Begin in mountain pose (Tadasana)
In the first of our standing yoga poses, begin in mountain pose. Really focus on grounding down through the feet, feeling supported by your legs and growing tall through the crown of the head.
- Stand at the top of your mat, feet either together or hip width apart (whichever you prefer).
- Centre yourself in Tadasana, focussing on grounding down into the earth and growing tall through your body.
- Inhale and exhale slowly for three to five breaths.
- If it helps to focus the mind, close your eyes.
Step back to Warrior I (Virabhadrasana I)
Virabhadrasana I is the first of our warrior poses and helps to build strength in the thighs, calves and ankles, while stretching the hips and chest. It’s a powerful pose to be in and can help to build confidence and self-esteem. Once you’ve settled into the pose, the final part of this exercises moves the arms in time with your breath. This encourages focus, while bringing openness to the chest.
If you have a shoulder injury, keep the hands on your hips, or in prayer at your chest
- From Tadasana pose, take a long step back with your right leg.
- Plant your right foot down onto the mat at a 40-degree angle. Your toes will be facing towards the long side of the mat. Keep your left toes facing forwards.
- Bend into the front leg, bringing your hips and shoulders in line with each other.
- Reach your hands to the sky.
- Take three to five breaths
- On your next exhale, begin to slowly draw the arms down and out to the sides into a cactus shape, taking care not to arch into the lower back.
- Inhale to reach the hands back up to the sky. Repeat this action another three times.
Open to Warrior II (Virabhadrasana II)
Virabhadrasana II is very similar to the previous warrior pose, the key difference being our hips and shoulders opening to face the long edge of the mat. This pose continues to build strength in the legs while grounding us down into the earth. It also brings a sense of openness to the hips and chest.
- From warrior I, open your hips, shoulders and arms out to the sides to face the long edge of your mat.
- Maintain the same position with your legs as before. Take the gaze out over your front middle finger, finding a steady gazing point.
- Inhale and exhale for three to five breaths in your warrior II, focussing on grounding down into the earth in your steady pose.
- On your next inhale, bring the palms to touch over head and straighten through the front leg.
- As your exhale, bend into the front knee once more and bring your arms back out to the sides, back into your warrior II position.
- Repeat this action another three times.

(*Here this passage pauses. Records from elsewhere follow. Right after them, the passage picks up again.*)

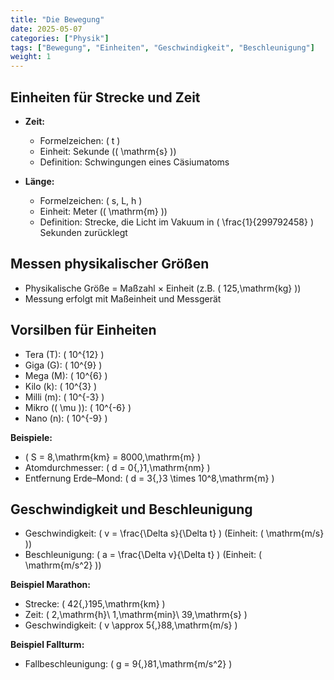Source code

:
 ```yaml
---
title: "Die Bewegung"
date: 2025-05-07
categories: ["Physik"]
tags: ["Bewegung", "Einheiten", "Geschwindigkeit", "Beschleunigung"]
weight: 1
---
```


## Einheiten für Strecke und Zeit

- **Zeit:**
  - Formelzeichen: \( t \)
  - Einheit: Sekunde (\( \mathrm{s} \))
  - Definition: Schwingungen eines Cäsiumatoms

- **Länge:**
  - Formelzeichen: \( s, L, h \)
  - Einheit: Meter (\( \mathrm{m} \))
  - Definition: Strecke, die Licht im Vakuum in \( \frac{1}{299792458} \) Sekunden zurücklegt

## Messen physikalischer Größen

- Physikalische Größe = Maßzahl × Einheit (z.B. \( 125\,\mathrm{kg} \))
- Messung erfolgt mit Maßeinheit und Messgerät

## Vorsilben für Einheiten

- Tera (T): \( 10^{12} \)
- Giga (G): \( 10^{9} \)
- Mega (M): \( 10^{6} \)
- Kilo (k): \( 10^{3} \)
- Milli (m): \( 10^{-3} \)
- Mikro (\( \mu \)): \( 10^{-6} \)
- Nano (n): \( 10^{-9} \)

**Beispiele:**  
- \( S = 8\,\mathrm{km} = 8000\,\mathrm{m} \)  
- Atomdurchmesser: \( d = 0{,}1\,\mathrm{nm} \)  
- Entfernung Erde–Mond: \( d = 3{,}3 \times 10^8\,\mathrm{m} \)

## Geschwindigkeit und Beschleunigung

- Geschwindigkeit: \( v = \frac{\Delta s}{\Delta t} \) (Einheit: \( \mathrm{m/s} \))  
- Beschleunigung: \( a = \frac{\Delta v}{\Delta t} \) (Einheit: \( \mathrm{m/s^2} \))

**Beispiel Marathon:**  
- Strecke: \( 42{,}195\,\mathrm{km} \)  
- Zeit: \( 2\,\mathrm{h}\ 1\,\mathrm{min}\ 39\,\mathrm{s} \)  
- Geschwindigkeit: \( v \approx 5{,}88\,\mathrm{m/s} \)

**Beispiel Fallturm:**  
- Fallbeschleunigung: \( g = 9{,}81\,\mathrm{m/s^2} \)

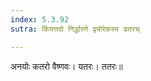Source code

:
 ```yaml
---
index: 5.3.92
sutra: किंयत्तदो निर्द्धारणे द्वयोरेकस्य डतरच्

---
```

अनयोः कतरो वैष्णवः। यतरः। ततरः॥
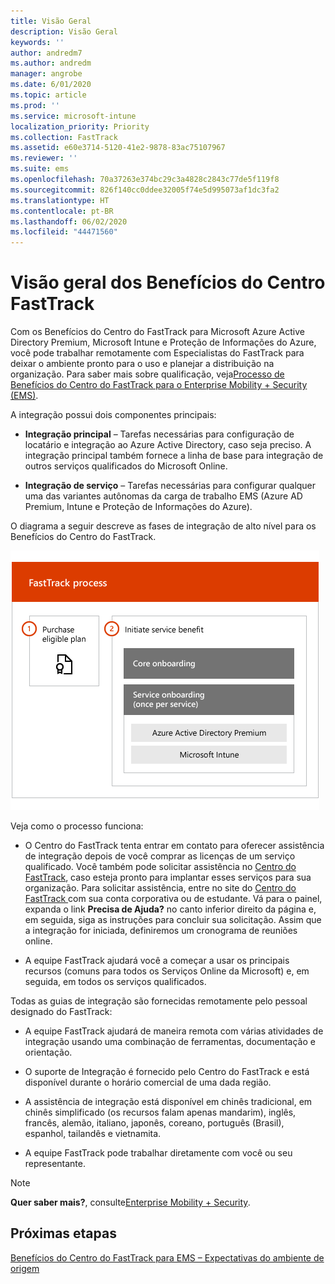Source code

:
 ```yaml
---
title: Visão Geral
description: Visão Geral
keywords: ''
author: andredm7
ms.author: andredm
manager: angrobe
ms.date: 6/01/2020
ms.topic: article
ms.prod: ''
ms.service: microsoft-intune
localization_priority: Priority
ms.collection: FastTrack
ms.assetid: e60e3714-5120-41e2-9878-83ac75107967
ms.reviewer: ''
ms.suite: ems
ms.openlocfilehash: 70a37263e374bc29c3a4828c2843c77de5f119f8
ms.sourcegitcommit: 826f140cc0ddee32005f74e5d995073af1dc3fa2
ms.translationtype: HT
ms.contentlocale: pt-BR
ms.lasthandoff: 06/02/2020
ms.locfileid: "44471560"
---
```

# <a name="fasttrack-center-benefit-overview"></a>Visão geral dos Benefícios do Centro FastTrack

Com os Benefícios do Centro do FastTrack para Microsoft Azure Active Directory Premium, Microsoft Intune e Proteção de Informações do Azure, você pode trabalhar remotamente com Especialistas do FastTrack para deixar o ambiente pronto para o uso e planejar a distribuição na organização. Para saber mais sobre qualificação, veja[Processo de Benefícios do Centro do FastTrack para o Enterprise Mobility + Security (EMS)](EMS-fasttrack-process.md).

A integração possui dois componentes principais:

-   **Integração principal** – Tarefas necessárias para configuração de locatário e integração ao Azure Active Directory, caso seja preciso. A integração principal também fornece a linha de base para integração de outros serviços qualificados do Microsoft Online.

-   **Integração de serviço** – Tarefas necessárias para configurar qualquer uma das variantes autônomas da carga de trabalho EMS (Azure AD Premium, Intune e Proteção de Informações do Azure).

O diagrama a seguir descreve as fases de integração de alto nível para os Benefícios do Centro do FastTrack.

![As fases de integração de alto nível do uso dos Benefícios do Centro do FastTrack](./media/ft-onboarding-process.png)

Veja como o processo funciona:

- O Centro do FastTrack tenta entrar em contato para oferecer assistência de integração depois de você comprar as licenças de um serviço qualificado. Você também pode solicitar assistência no [Centro do FastTrack](https://go.microsoft.com/fwlink/?linkid=780698), caso esteja pronto para implantar esses serviços para sua organização. Para solicitar assistência, entre no site do [Centro do FastTrack ](https://go.microsoft.com/fwlink/?linkid=780698) com sua conta corporativa ou de estudante. Vá para o painel, expanda o link **Precisa de Ajuda?** no canto inferior direito da página e, em seguida, siga as instruções para concluir sua solicitação. Assim que a integração for iniciada, definiremos um cronograma de reuniões online.

-   A equipe FastTrack ajudará você a começar a usar os principais recursos (comuns para todos os Serviços Online da Microsoft) e, em seguida, em todos os serviços qualificados.

Todas as guias de integração são fornecidas remotamente pelo pessoal designado do FastTrack:

-   A equipe FastTrack ajudará de maneira remota com várias atividades de integração usando uma combinação de ferramentas, documentação e orientação.

-   O suporte de Integração é fornecido pelo Centro do FastTrack e está disponível durante o horário comercial de uma dada região.

-   A assistência de integração está disponível em chinês tradicional, em chinês simplificado (os recursos falam apenas mandarim), inglês, francês, alemão, italiano, japonês, coreano, português (Brasil), espanhol, tailandês e vietnamita.

-   A equipe FastTrack pode trabalhar diretamente com você ou seu representante.

> [!NOTE]
> **Quer saber mais?**, consulte[Enterprise Mobility + Security](https://www.microsoft.com/cloud-platform/enterprise-mobility).

## <a name="next-steps"></a>Próximas etapas

[Benefícios do Centro do FastTrack para EMS – Expectativas do ambiente de origem](EMS-source-environment-expectations.md)

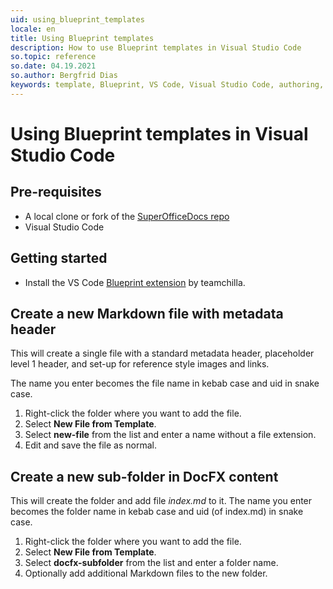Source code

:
 ```yaml
---
uid: using_blueprint_templates
locale: en
title: Using Blueprint templates
description: How to use Blueprint templates in Visual Studio Code
so.topic: reference
so.date: 04.19.2021
so.author: Bergfrid Dias
keywords: template, Blueprint, VS Code, Visual Studio Code, authoring, tools, contribution
---
```


# Using Blueprint templates in Visual Studio Code

## Pre-requisites

* A local clone or fork of the [SuperOfficeDocs repo][1]
* Visual Studio Code

## Getting started

* Install the VS Code [Blueprint extension][2] by teamchilla.

## Create a new Markdown file with metadata header

This will create a single file with a standard metadata header, placeholder level 1 header, and set-up for reference style images and links.

The name you enter becomes the file name in kebab case and uid in snake case.

1. Right-click the folder where you want to add the file.
2. Select **New File from Template**.
3. Select **new-file** from the list and enter a name without a file extension.
4. Edit and save the file as normal.

## Create a new sub-folder in DocFX content

This will create the folder and add file *index.md* to it. The name you enter becomes the folder name in kebab case and uid (of index.md) in snake case.

1. Right-click the folder where you want to add the file.
2. Select **New File from Template**.
3. Select **docfx-subfolder** from the list and enter a folder name.
4. Optionally add additional Markdown files to the new folder.

<!-- Referenced links-->
[1]: https://github.com/SuperOfficeDocs
[2]: https://marketplace.visualstudio.com/items?itemName=teamchilla.blueprint
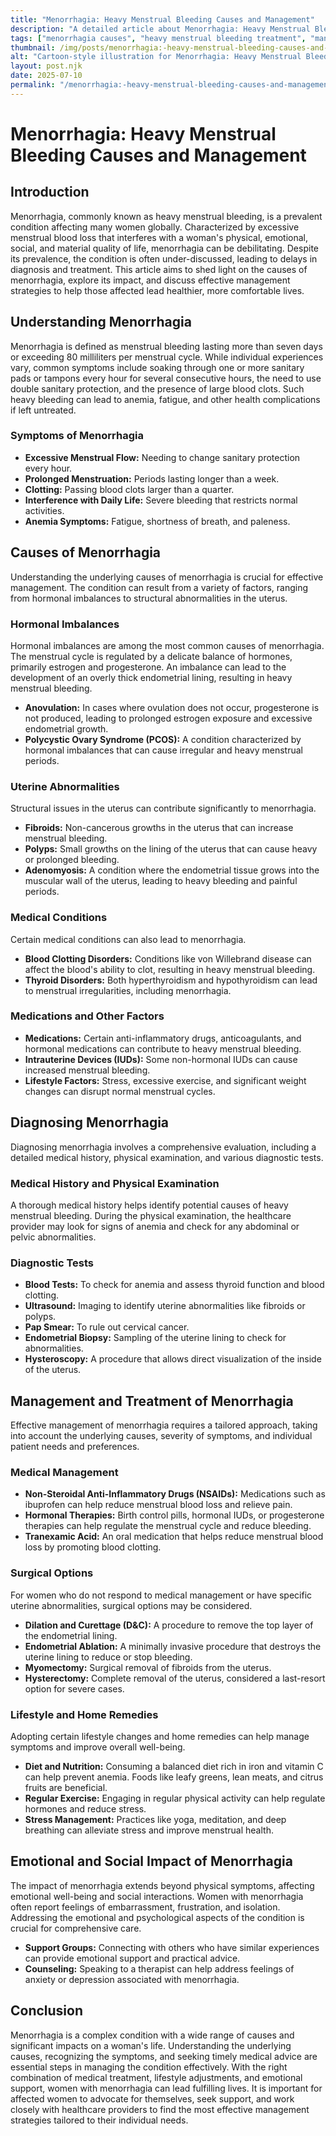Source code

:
 ```yaml
---
title: "Menorrhagia: Heavy Menstrual Bleeding Causes and Management"
description: "A detailed article about Menorrhagia: Heavy Menstrual Bleeding Causes and Management."
tags: ["menorrhagia causes", "heavy menstrual bleeding treatment", "managing menorrhagia", "heavy periods solutions", "menorrhagia management tips"]
thumbnail: /img/posts/menorrhagia:-heavy-menstrual-bleeding-causes-and-management.png
alt: "Cartoon-style illustration for Menorrhagia: Heavy Menstrual Bleeding Causes and Management"
layout: post.njk
date: 2025-07-10
permalink: "/menorrhagia:-heavy-menstrual-bleeding-causes-and-management/"
---
```


# Menorrhagia: Heavy Menstrual Bleeding Causes and Management

## Introduction

Menorrhagia, commonly known as heavy menstrual bleeding, is a prevalent condition affecting many women globally. Characterized by excessive menstrual blood loss that interferes with a woman's physical, emotional, social, and material quality of life, menorrhagia can be debilitating. Despite its prevalence, the condition is often under-discussed, leading to delays in diagnosis and treatment. This article aims to shed light on the causes of menorrhagia, explore its impact, and discuss effective management strategies to help those affected lead healthier, more comfortable lives.

## Understanding Menorrhagia

Menorrhagia is defined as menstrual bleeding lasting more than seven days or exceeding 80 milliliters per menstrual cycle. While individual experiences vary, common symptoms include soaking through one or more sanitary pads or tampons every hour for several consecutive hours, the need to use double sanitary protection, and the presence of large blood clots. Such heavy bleeding can lead to anemia, fatigue, and other health complications if left untreated.

### Symptoms of Menorrhagia

- **Excessive Menstrual Flow:** Needing to change sanitary protection every hour.
- **Prolonged Menstruation:** Periods lasting longer than a week.
- **Clotting:** Passing blood clots larger than a quarter.
- **Interference with Daily Life:** Severe bleeding that restricts normal activities.
- **Anemia Symptoms:** Fatigue, shortness of breath, and paleness.

## Causes of Menorrhagia

Understanding the underlying causes of menorrhagia is crucial for effective management. The condition can result from a variety of factors, ranging from hormonal imbalances to structural abnormalities in the uterus.

### Hormonal Imbalances

Hormonal imbalances are among the most common causes of menorrhagia. The menstrual cycle is regulated by a delicate balance of hormones, primarily estrogen and progesterone. An imbalance can lead to the development of an overly thick endometrial lining, resulting in heavy menstrual bleeding.

- **Anovulation:** In cases where ovulation does not occur, progesterone is not produced, leading to prolonged estrogen exposure and excessive endometrial growth.
- **Polycystic Ovary Syndrome (PCOS):** A condition characterized by hormonal imbalances that can cause irregular and heavy menstrual periods.

### Uterine Abnormalities

Structural issues in the uterus can contribute significantly to menorrhagia.

- **Fibroids:** Non-cancerous growths in the uterus that can increase menstrual bleeding.
- **Polyps:** Small growths on the lining of the uterus that can cause heavy or prolonged bleeding.
- **Adenomyosis:** A condition where the endometrial tissue grows into the muscular wall of the uterus, leading to heavy bleeding and painful periods.

### Medical Conditions

Certain medical conditions can also lead to menorrhagia.

- **Blood Clotting Disorders:** Conditions like von Willebrand disease can affect the blood's ability to clot, resulting in heavy menstrual bleeding.
- **Thyroid Disorders:** Both hyperthyroidism and hypothyroidism can lead to menstrual irregularities, including menorrhagia.

### Medications and Other Factors

- **Medications:** Certain anti-inflammatory drugs, anticoagulants, and hormonal medications can contribute to heavy menstrual bleeding.
- **Intrauterine Devices (IUDs):** Some non-hormonal IUDs can cause increased menstrual bleeding.
- **Lifestyle Factors:** Stress, excessive exercise, and significant weight changes can disrupt normal menstrual cycles.

## Diagnosing Menorrhagia

Diagnosing menorrhagia involves a comprehensive evaluation, including a detailed medical history, physical examination, and various diagnostic tests.

### Medical History and Physical Examination

A thorough medical history helps identify potential causes of heavy menstrual bleeding. During the physical examination, the healthcare provider may look for signs of anemia and check for any abdominal or pelvic abnormalities.

### Diagnostic Tests

- **Blood Tests:** To check for anemia and assess thyroid function and blood clotting.
- **Ultrasound:** Imaging to identify uterine abnormalities like fibroids or polyps.
- **Pap Smear:** To rule out cervical cancer.
- **Endometrial Biopsy:** Sampling of the uterine lining to check for abnormalities.
- **Hysteroscopy:** A procedure that allows direct visualization of the inside of the uterus.

## Management and Treatment of Menorrhagia

Effective management of menorrhagia requires a tailored approach, taking into account the underlying causes, severity of symptoms, and individual patient needs and preferences.

### Medical Management

- **Non-Steroidal Anti-Inflammatory Drugs (NSAIDs):** Medications such as ibuprofen can help reduce menstrual blood loss and relieve pain.
- **Hormonal Therapies:** Birth control pills, hormonal IUDs, or progesterone therapies can help regulate the menstrual cycle and reduce bleeding.
- **Tranexamic Acid:** An oral medication that helps reduce menstrual blood loss by promoting blood clotting.

### Surgical Options

For women who do not respond to medical management or have specific uterine abnormalities, surgical options may be considered.

- **Dilation and Curettage (D&C):** A procedure to remove the top layer of the endometrial lining.
- **Endometrial Ablation:** A minimally invasive procedure that destroys the uterine lining to reduce or stop bleeding.
- **Myomectomy:** Surgical removal of fibroids from the uterus.
- **Hysterectomy:** Complete removal of the uterus, considered a last-resort option for severe cases.

### Lifestyle and Home Remedies

Adopting certain lifestyle changes and home remedies can help manage symptoms and improve overall well-being.

- **Diet and Nutrition:** Consuming a balanced diet rich in iron and vitamin C can help prevent anemia. Foods like leafy greens, lean meats, and citrus fruits are beneficial.
- **Regular Exercise:** Engaging in regular physical activity can help regulate hormones and reduce stress.
- **Stress Management:** Practices like yoga, meditation, and deep breathing can alleviate stress and improve menstrual health.

## Emotional and Social Impact of Menorrhagia

The impact of menorrhagia extends beyond physical symptoms, affecting emotional well-being and social interactions. Women with menorrhagia often report feelings of embarrassment, frustration, and isolation. Addressing the emotional and psychological aspects of the condition is crucial for comprehensive care.

- **Support Groups:** Connecting with others who have similar experiences can provide emotional support and practical advice.
- **Counseling:** Speaking to a therapist can help address feelings of anxiety or depression associated with menorrhagia.

## Conclusion

Menorrhagia is a complex condition with a wide range of causes and significant impacts on a woman's life. Understanding the underlying causes, recognizing the symptoms, and seeking timely medical advice are essential steps in managing the condition effectively. With the right combination of medical treatment, lifestyle adjustments, and emotional support, women with menorrhagia can lead fulfilling lives. It is important for affected women to advocate for themselves, seek support, and work closely with healthcare providers to find the most effective management strategies tailored to their individual needs.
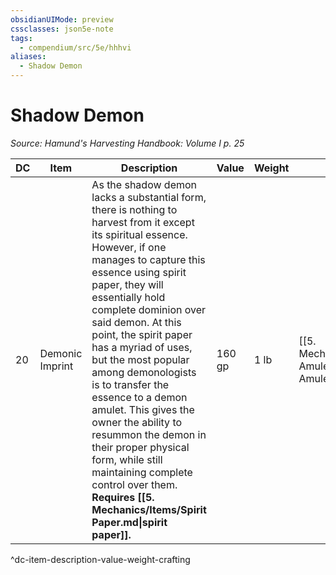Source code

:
 ```yaml
---
obsidianUIMode: preview
cssclasses: json5e-note
tags:
  - compendium/src/5e/hhhvi
aliases:
  - Shadow Demon
---
```

# Shadow Demon
*Source: Hamund's Harvesting Handbook: Volume I p. 25* 

| DC | Item | Description | Value | Weight | Crafting |
|----|------|-------------|-------|--------|----------|
| 20 | Demonic Imprint | As the shadow demon lacks a substantial form, there is nothing to harvest from it except its spiritual essence. However, if one manages to capture this essence using spirit paper, they will essentially hold complete dominion over said demon. At this point, the spirit paper has a myriad of uses, but the most popular among demonologists is to transfer the essence to a demon amulet. This gives the owner the ability to resummon the demon in their proper physical form, while still maintaining complete control over them. **Requires [[5. Mechanics/Items/Spirit Paper.md\|spirit paper]].** | 160 gp | 1 lb | [[5. Mechanics/Items/Shadow Amulet.md\|Shadow Amulet]] |
^dc-item-description-value-weight-crafting

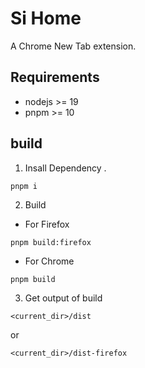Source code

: # Si Home
A Chrome New Tab extension.
## Requirements
* nodejs >= 19
* pnpm >= 10
## build
1. Insall Dependency .
```
pnpm i
```
2. Build

* For Firefox
``` 
pnpm build:firefox
```
* For Chrome
```
pnpm build
```

3. Get output of build
```
<current_dir>/dist
```
or
```
<current_dir>/dist-firefox
```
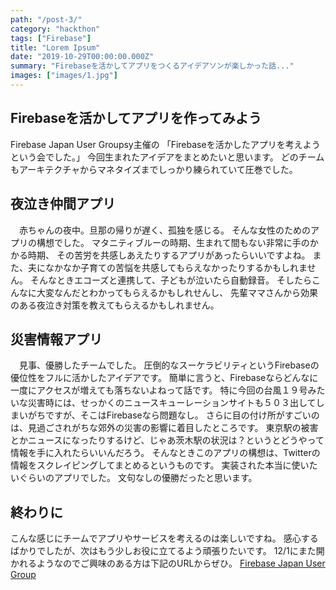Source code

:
 ```yaml
---
path: "/post-3/"
category: "hackthon"
tags: ["Firebase"]
title: "Lorem Ipsum"
date: "2019-10-29T00:00:00.000Z"
summary: "Firebaseを活かしてアプリをつくるアイデアソンが楽しかった話..."
images: ["images/1.jpg"]
---
```


## Firebaseを活かしてアプリを作ってみよう

Firebase Japan User Groupsy主催の
「Firebaseを活かしたアプリを考えようという会でした。」
今回生まれたアイデアをまとめたいと思います。
どのチームもアーキテクチャからマネタイズまでしっかり練られていて圧巻でした。

## 夜泣き仲間アプリ

　赤ちゃんの夜中。旦那の帰りが遅く、孤独を感じる。
そんな女性のためのアプリの構想でした。
マタニティブルーの時期、生まれて間もない非常に手のかかる時期、
その苦労を共感しあえたりするアプリがあったらいいですよね。
また、夫になかなか子育ての苦悩を共感してもらえなかったりするかもしれません。
そんなときエコーズと連携して、子どもが泣いたら自動録音。
そしたらこんなに大変なんだとわかってもらえるかもしれせんし、
先輩ママさんから効果のある夜泣き対策を教えてもらえるかもしれません。

## 災害情報アプリ

　見事、優勝したチームでした。
圧倒的なスーケラビリティというFirebaseの優位性をフルに活かしたアイデアです。
簡単に言うと、Firebaseならどんなに一度にアクセスが増えても落ちないよねって話です。
特に今回の台風１９号みたいな災害時には、せっかくのニュースキューレーションサイトも５０３出してしまいがちですが、そこはFirebaseなら問題なし。
さらに目の付け所がすごいのは、見過ごされがちな郊外の災害の影響に着目したところです。
東京駅の被害とかニュースになったりするけど、じゃあ茨木駅の状況は？というとどうやって情報を手に入れたらいいんだろう。
そんなときこのアプリの構想は、Twitterの情報をスクレイピングしてまとめるというものです。
実装された本当に使いたいぐらいのアプリでした。
文句なしの優勝だったと思います。

## 終わりに

こんな感じにチームでアプリやサービスを考えるのは楽しいですね。
感心するばかりでしたが、次はもう少しお役に立てるよう頑張りたいです。
12/1にまた開かれるようなのでご興味のある方は下記のURLからぜひ。
[Firebase Japan User Group](https://firebase.asia/)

Find steadiness in reverse warrior
Now we’ve developed focus on our breath in the previous exercises, we can begin to find some steadiness. These final two standing postures will allow you to bring stillness and strength into your body. Reverse warrior helps to stretch and lengthen the side of the body, while building stamina in the legs. Keep a strong core here to protect your lower back.
- From warrior II, reach your left arm up towards the sky and gently begin to lean back.
- Bring your back arm down towards your thigh.
- Take the gaze gently upwards, finding a steady gazing point.
- Take three to five breaths here, maintaining a strong stance in your legs.
Complete the sequence with triangle pose (Trichonasana)
Trichonasana – or triangle pose – is one of the standing yoga poses that can be a tricky one to get right, but is a fantastic way to open through the chest, promote calm and find space in the hips. Many students put too much emphasis on trying to reach the floor with their hand, but this really isn’t the goal. Instead, focus on stretching through the hips and keeping them stacked on top of one another.
- From reverse warrior, bring yourself back to your warrior II position.
- Straighten through your front leg, so both legs are straight.
- Reach through your front arm, as if you are trying to reach over a gate. Once you’ve reached as far as you can, lower your hand down towards your leg.
- Bring your hand onto your shin, ankle or foot, but ensuring that your hips remain stacked on one another. If your flexibility is limited, bring your hand onto a chair instead.
- Bring the top hand up overhead.
- Take your gaze up towards the sky, but if it bothers your neck, keep it down towards the floor.
- Inhale and exhale for three to five breaths.
- To come out of the pose, exhale and look down to the ground and use your inhale to bring yourself back up to standing.
- Heel-toe your back foot in, until you can comfortably step back to the top of your mat and repeat on the opposite side.